--- Assigned task ---
Filter the records below for the word "https". Copy each line that holds it.
··········
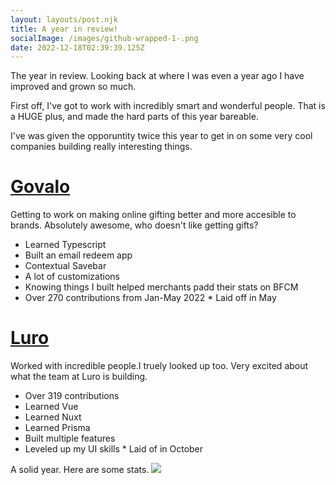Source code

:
 ```yaml
---
layout: layouts/post.njk
title: A year in review!
socialImage: /images/github-wrapped-1-.png
date: 2022-12-18T02:39:39.125Z
---
```


The year in review. Looking back at where I was even a year ago I have improved and grown so much.

First off, I've got to work with incredibly smart and wonderful people. That is a HUGE plus, and made the hard parts of this year bareable. 

I've was given the opporuntity twice this year to get in on some very cool companies building really interesting things.

# [Govalo](https://govalo.com)

Getting to work on making online gifting better and more accesible to brands. Absolutely awesome, who doesn't like getting gifts?

* Learned Typescript
* Built an email redeem app
* Contextual Savebar
* A lot of customizations 
* Knowing things I built helped merchants padd their stats on BFCM
* Over 270 contributions from Jan-May 2022 
*﻿ Laid off in May 

# [Luro](https://luroapp.com)

Worked with incredible people.I truely looked up too. Very excited about what the team at Luro is building. 

* Over 319 contributions 
* Learned Vue
* Learned Nuxt
* Learned Prisma
* Built multiple features
* Leveled up my UI skills
*﻿ Laid of in October

A solid year. Here are some stats. 
![](/images/github-wrapped-1-.png)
··········
--- Your response ---
# [Govalo](https://govalo.com)
# [Luro](https://luroapp.com)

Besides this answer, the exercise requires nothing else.